- **Task objective**:
Go through the records below and return each line that has "Moodle" in it.

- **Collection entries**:
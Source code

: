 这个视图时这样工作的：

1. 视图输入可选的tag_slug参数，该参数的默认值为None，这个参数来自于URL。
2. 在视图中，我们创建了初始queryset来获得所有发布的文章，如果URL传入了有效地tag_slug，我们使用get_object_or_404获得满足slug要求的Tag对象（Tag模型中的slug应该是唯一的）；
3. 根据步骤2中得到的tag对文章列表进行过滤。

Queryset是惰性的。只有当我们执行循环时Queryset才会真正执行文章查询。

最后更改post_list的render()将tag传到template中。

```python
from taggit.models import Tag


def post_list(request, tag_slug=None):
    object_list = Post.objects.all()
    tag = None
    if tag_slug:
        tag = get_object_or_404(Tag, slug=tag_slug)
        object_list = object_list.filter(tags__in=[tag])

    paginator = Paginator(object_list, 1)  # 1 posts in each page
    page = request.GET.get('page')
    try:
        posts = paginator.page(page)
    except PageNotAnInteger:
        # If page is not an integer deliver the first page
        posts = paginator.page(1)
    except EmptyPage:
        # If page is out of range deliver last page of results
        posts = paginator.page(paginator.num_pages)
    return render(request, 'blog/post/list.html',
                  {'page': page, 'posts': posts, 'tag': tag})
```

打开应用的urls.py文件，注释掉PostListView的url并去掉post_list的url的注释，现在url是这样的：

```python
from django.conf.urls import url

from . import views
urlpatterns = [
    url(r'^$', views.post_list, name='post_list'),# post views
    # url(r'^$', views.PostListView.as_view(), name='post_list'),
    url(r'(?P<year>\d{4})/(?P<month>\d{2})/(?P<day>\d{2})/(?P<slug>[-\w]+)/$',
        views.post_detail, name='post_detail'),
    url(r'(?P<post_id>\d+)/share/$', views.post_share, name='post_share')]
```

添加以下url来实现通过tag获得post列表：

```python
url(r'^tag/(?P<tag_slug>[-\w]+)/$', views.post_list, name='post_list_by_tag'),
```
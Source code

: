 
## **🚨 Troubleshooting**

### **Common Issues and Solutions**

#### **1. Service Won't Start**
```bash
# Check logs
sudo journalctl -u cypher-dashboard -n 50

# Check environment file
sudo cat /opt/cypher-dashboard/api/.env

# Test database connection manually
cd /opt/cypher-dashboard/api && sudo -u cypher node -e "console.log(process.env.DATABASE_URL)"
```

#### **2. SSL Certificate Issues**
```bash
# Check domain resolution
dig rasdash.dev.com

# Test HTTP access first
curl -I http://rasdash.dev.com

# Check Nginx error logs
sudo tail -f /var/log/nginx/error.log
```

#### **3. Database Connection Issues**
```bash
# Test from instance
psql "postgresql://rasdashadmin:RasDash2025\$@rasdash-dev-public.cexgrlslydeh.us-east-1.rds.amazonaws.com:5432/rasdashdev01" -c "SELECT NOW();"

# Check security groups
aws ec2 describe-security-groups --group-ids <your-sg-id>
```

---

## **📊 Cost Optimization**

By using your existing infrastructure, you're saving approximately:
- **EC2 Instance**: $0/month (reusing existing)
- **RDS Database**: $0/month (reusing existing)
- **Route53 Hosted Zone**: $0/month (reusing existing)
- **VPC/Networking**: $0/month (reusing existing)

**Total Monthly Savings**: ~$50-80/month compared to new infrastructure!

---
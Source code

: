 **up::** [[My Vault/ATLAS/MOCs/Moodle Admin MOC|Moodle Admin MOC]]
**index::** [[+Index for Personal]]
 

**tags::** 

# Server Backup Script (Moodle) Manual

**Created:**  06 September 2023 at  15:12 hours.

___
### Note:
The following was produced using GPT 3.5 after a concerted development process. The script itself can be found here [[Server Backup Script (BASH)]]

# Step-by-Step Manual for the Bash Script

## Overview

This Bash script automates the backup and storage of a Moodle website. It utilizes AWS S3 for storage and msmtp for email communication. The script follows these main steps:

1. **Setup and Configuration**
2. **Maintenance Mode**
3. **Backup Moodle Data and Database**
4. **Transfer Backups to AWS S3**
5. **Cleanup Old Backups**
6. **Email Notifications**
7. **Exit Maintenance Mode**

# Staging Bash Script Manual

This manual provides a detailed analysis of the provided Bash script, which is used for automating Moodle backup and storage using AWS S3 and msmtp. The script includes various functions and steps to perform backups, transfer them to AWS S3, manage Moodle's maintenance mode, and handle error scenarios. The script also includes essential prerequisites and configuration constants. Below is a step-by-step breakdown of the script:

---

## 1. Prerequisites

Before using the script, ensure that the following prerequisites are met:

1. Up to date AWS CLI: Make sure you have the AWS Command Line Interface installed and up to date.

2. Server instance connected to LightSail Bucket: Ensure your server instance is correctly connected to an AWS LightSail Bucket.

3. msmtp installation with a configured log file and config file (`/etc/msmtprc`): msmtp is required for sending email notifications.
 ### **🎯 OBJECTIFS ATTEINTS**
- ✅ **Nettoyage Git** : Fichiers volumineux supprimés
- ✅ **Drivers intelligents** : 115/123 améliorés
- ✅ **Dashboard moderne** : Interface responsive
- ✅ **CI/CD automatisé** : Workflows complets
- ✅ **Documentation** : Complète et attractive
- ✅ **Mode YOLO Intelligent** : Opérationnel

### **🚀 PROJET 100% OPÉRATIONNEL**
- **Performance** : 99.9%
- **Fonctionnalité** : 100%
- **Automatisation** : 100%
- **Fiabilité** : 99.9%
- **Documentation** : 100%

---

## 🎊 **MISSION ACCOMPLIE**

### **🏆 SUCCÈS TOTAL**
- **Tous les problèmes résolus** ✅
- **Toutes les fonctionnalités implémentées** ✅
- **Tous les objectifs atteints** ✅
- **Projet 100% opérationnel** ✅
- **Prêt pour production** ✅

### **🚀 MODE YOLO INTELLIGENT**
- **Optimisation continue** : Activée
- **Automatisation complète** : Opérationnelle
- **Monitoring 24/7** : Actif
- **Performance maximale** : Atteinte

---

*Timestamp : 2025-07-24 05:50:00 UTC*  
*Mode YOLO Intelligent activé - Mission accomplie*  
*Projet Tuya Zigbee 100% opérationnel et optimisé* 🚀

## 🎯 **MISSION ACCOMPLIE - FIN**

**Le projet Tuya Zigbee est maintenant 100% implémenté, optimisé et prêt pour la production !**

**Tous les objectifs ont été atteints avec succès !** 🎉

- **Response to the task**:
: **up::** [[My Vault/ATLAS/MOCs/Moodle Admin MOC|Moodle Admin MOC]]
# Server Backup Script (Moodle) Manual
This Bash script automates the backup and storage of a Moodle website. It utilizes AWS S3 for storage and msmtp for email communication. The script follows these main steps:
3. **Backup Moodle Data and Database**
This manual provides a detailed analysis of the provided Bash script, which is used for automating Moodle backup and storage using AWS S3 and msmtp. The script includes various functions and steps to perform backups, transfer them to AWS S3, manage Moodle's maintenance mode, and handle error scenarios. The script also includes essential prerequisites and configuration constants. Below is a step-by-step breakdown of the script:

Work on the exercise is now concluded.